_EXERCISE DESCRIPTION:_ Provide again, from the entries below, every line from the one containing "er sich anhängen" through the one containing "des Angreifers aufzubauen.", exactly as written, and no other line.

Data records:
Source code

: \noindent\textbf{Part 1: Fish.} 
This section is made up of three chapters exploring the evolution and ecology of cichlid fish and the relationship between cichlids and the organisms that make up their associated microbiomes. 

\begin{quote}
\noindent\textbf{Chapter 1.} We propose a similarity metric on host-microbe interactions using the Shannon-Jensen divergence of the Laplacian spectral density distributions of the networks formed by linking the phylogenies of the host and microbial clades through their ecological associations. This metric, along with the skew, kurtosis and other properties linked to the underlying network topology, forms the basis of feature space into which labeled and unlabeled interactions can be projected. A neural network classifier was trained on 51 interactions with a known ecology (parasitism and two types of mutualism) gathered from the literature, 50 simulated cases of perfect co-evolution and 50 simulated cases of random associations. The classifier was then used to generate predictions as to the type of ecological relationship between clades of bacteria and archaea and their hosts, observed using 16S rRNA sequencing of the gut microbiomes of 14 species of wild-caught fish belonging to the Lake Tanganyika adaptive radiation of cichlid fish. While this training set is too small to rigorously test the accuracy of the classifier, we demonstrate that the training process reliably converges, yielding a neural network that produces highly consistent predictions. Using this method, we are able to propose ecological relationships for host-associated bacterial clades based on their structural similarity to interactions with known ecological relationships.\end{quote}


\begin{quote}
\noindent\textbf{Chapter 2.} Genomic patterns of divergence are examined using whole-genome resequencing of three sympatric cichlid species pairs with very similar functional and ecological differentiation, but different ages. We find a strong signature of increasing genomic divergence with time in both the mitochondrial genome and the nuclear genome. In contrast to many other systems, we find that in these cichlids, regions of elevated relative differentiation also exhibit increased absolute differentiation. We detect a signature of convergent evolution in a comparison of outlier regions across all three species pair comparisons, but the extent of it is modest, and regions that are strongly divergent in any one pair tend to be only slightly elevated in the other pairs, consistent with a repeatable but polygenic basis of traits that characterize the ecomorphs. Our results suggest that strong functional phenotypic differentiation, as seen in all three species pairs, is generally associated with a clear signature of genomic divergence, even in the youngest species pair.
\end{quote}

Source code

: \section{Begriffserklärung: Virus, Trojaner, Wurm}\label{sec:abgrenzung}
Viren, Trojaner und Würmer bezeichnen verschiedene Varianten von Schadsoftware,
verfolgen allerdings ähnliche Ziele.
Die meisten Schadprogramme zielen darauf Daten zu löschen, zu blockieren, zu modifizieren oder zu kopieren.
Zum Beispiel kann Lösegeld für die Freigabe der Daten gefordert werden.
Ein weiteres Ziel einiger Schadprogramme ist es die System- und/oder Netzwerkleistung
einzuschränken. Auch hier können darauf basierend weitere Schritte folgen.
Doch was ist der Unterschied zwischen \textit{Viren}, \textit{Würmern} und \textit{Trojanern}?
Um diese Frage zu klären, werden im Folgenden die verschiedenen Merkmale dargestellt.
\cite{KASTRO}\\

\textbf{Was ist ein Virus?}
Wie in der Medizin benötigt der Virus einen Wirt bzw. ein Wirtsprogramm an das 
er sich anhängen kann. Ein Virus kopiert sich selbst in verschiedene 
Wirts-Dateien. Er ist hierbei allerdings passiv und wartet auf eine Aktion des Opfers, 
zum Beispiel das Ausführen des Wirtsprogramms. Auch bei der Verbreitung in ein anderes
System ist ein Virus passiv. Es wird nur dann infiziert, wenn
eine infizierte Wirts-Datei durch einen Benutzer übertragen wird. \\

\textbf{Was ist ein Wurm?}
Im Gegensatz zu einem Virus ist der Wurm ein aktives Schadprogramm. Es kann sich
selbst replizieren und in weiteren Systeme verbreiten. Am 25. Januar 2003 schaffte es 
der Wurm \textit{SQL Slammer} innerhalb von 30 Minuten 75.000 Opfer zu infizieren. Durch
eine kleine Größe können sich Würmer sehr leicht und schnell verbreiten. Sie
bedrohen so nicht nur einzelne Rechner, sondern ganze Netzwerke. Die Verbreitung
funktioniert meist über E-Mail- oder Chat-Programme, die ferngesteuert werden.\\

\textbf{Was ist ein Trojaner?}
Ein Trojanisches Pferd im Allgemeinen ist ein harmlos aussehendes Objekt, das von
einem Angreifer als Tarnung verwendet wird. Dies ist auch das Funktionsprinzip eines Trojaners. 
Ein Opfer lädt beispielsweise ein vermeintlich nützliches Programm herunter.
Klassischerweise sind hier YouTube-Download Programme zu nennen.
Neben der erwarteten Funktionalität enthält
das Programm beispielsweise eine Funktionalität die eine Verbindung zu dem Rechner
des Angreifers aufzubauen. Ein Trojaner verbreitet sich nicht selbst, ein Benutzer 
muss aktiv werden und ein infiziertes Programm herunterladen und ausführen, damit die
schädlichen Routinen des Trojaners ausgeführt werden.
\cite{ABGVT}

_YOUR RESPONSE:_
er sich anhängen kann. Ein Virus kopiert sich selbst in verschiedene 
Wirts-Dateien. Er ist hierbei allerdings passiv und wartet auf eine Aktion des Opfers, 
zum Beispiel das Ausführen des Wirtsprogramms. Auch bei der Verbreitung in ein anderes
System ist ein Virus passiv. Es wird nur dann infiziert, wenn
eine infizierte Wirts-Datei durch einen Benutzer übertragen wird. \\

\textbf{Was ist ein Wurm?}
Im Gegensatz zu einem Virus ist der Wurm ein aktives Schadprogramm. Es kann sich
selbst replizieren und in weiteren Systeme verbreiten. Am 25. Januar 2003 schaffte es 
der Wurm \textit{SQL Slammer} innerhalb von 30 Minuten 75.000 Opfer zu infizieren. Durch
eine kleine Größe können sich Würmer sehr leicht und schnell verbreiten. Sie
bedrohen so nicht nur einzelne Rechner, sondern ganze Netzwerke. Die Verbreitung
funktioniert meist über E-Mail- oder Chat-Programme, die ferngesteuert werden.\\

\textbf{Was ist ein Trojaner?}
Ein Trojanisches Pferd im Allgemeinen ist ein harmlos aussehendes Objekt, das von
einem Angreifer als Tarnung verwendet wird. Dies ist auch das Funktionsprinzip eines Trojaners. 
Ein Opfer lädt beispielsweise ein vermeintlich nützliches Programm herunter.
Klassischerweise sind hier YouTube-Download Programme zu nennen.
Neben der erwarteten Funktionalität enthält
das Programm beispielsweise eine Funktionalität die eine Verbindung zu dem Rechner
des Angreifers aufzubauen. Ein Trojaner verbreitet sich nicht selbst, ein Benutzer 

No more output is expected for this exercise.